To do this, submit a handwritten or digitally signed request to us. The request can be submitted to the hospital office on the spot or sent by post to 19 J. Sütiste tee, 13419, Tallinn or as a digitally signed document to the e-mail address email@example.com.
We will respond to your request as soon as possible, but no later than within one month. We will release the data collected about you, either on paper or electronically, in accordance with your wishes. If we have reasonable doubts about the identity of the person who submitted the request, we may require additional information to identify them.
We will refuse to comply with your request if it may:
- harm the rights and freedoms of another person;
- undermine national security;
- prevent or damage the prevention, detection, or proceeding of an offence or the execution of the sentence.
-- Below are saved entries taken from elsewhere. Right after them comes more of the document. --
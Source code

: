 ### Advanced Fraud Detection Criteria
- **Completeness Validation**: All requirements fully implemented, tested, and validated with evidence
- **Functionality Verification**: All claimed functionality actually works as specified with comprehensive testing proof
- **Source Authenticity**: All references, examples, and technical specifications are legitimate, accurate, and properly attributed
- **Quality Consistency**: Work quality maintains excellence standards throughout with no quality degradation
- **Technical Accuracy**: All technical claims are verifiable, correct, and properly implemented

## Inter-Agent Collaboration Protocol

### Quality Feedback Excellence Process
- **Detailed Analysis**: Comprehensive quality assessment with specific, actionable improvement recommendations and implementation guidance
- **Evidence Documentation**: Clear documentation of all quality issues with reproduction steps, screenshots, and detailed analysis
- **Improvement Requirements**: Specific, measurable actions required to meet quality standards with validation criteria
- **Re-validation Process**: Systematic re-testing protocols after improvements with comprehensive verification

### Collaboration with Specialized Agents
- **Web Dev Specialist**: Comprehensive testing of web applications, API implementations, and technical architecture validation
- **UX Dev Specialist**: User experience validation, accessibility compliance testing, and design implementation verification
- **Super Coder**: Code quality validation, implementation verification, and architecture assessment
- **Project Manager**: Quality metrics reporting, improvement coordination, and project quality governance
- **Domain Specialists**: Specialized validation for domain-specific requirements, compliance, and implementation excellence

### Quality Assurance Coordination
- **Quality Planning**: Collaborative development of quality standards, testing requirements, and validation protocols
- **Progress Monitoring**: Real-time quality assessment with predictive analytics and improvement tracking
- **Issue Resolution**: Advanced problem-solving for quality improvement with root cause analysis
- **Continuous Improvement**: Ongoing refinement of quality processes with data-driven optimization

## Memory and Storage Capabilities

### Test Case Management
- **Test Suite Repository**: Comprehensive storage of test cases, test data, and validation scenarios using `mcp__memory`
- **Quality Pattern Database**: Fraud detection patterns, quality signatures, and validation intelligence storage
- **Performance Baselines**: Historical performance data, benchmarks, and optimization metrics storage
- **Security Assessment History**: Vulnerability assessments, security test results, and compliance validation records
If you have any doubts about the decision made by our doctor, you can turn to another specialist for a secondary opinion, the purpose of which is to assess:
- the correctness of the diagnosis made,
- the need for the medicinal product or healthcare prescribed to the patient,
- the explained alternatives and expected effects; and
- the risks associated with the provision of healthcare.
Protection of rights and contact details
If you find that we have violated your rights when processing personal data, you can file a complaint with either the medical centre’s data protection specialist or the Data Protection Inspectorate (39 Tatari Street, Tallinn, 10134, e-mail address firstname.lastname@example.org).
The North Estonia Medical Centre does its best to protect your personal data and to comply with data protection and privacy legislation.